_Data supplied_
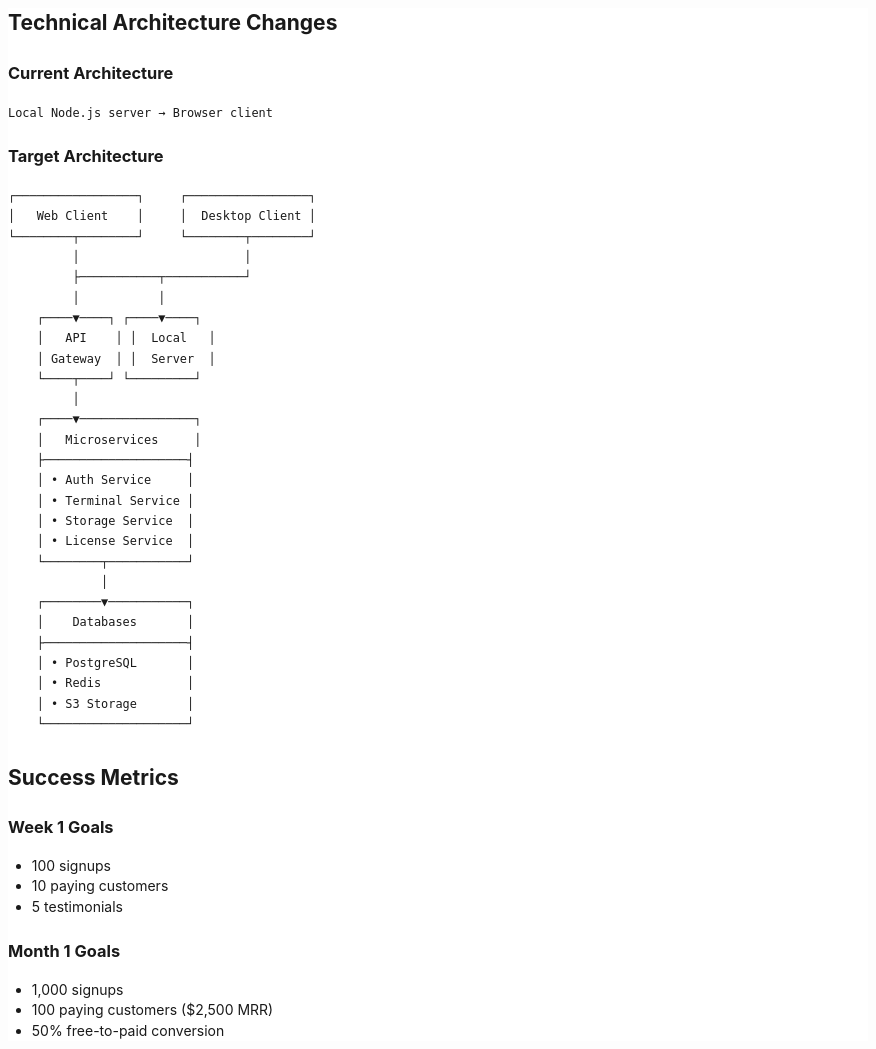 ## Technical Architecture Changes

### Current Architecture
```
Local Node.js server → Browser client
```

### Target Architecture
```
┌─────────────────┐     ┌─────────────────┐
│   Web Client    │     │  Desktop Client │
└────────┬────────┘     └────────┬────────┘
         │                       │
         ├───────────┬───────────┘
         │           │
    ┌────▼────┐ ┌────▼────┐
    │   API    │ │  Local   │
    │ Gateway  │ │  Server  │
    └────┬────┘ └─────────┘
         │
    ┌────▼────────────────┐
    │   Microservices     │
    ├────────────────────┤
    │ • Auth Service     │
    │ • Terminal Service │
    │ • Storage Service  │
    │ • License Service  │
    └────────┬───────────┘
             │
    ┌────────▼───────────┐
    │    Databases       │
    ├────────────────────┤
    │ • PostgreSQL       │
    │ • Redis            │
    │ • S3 Storage       │
    └────────────────────┘
```

## Success Metrics

### Week 1 Goals
- 100 signups
- 10 paying customers
- 5 testimonials

### Month 1 Goals
- 1,000 signups
- 100 paying customers ($2,500 MRR)
- 50% free-to-paid conversion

_Assignment_
The expected output is every line of the data, unchanged, with the pictures skipped.

_Solution to this task_
 ## Technical Architecture Changes

### Current Architecture
```
Local Node.js server → Browser client
```

### Target Architecture
```
┌─────────────────┐     ┌─────────────────┐
│   Web Client    │     │  Desktop Client │
└────────┬────────┘     └────────┬────────┘
         │                       │
         ├───────────┬───────────┘
         │           │
    ┌────▼────┐ ┌────▼────┐
    │   API    │ │  Local   │
    │ Gateway  │ │  Server  │
    └────┬────┘ └─────────┘
         │
    ┌────▼────────────────┐
    │   Microservices     │
    ├────────────────────┤
    │ • Auth Service     │
    │ • Terminal Service │
    │ • Storage Service  │
    │ • License Service  │
    └────────┬───────────┘
             │
    ┌────────▼───────────┐
    │    Databases       │
    ├────────────────────┤
    │ • PostgreSQL       │
    │ • Redis            │
    │ • S3 Storage       │
    └────────────────────┘
```

## Success Metrics

### Week 1 Goals
- 100 signups
- 10 paying customers
- 5 testimonials

### Month 1 Goals
- 1,000 signups
- 100 paying customers ($2,500 MRR)
- 50% free-to-paid conversion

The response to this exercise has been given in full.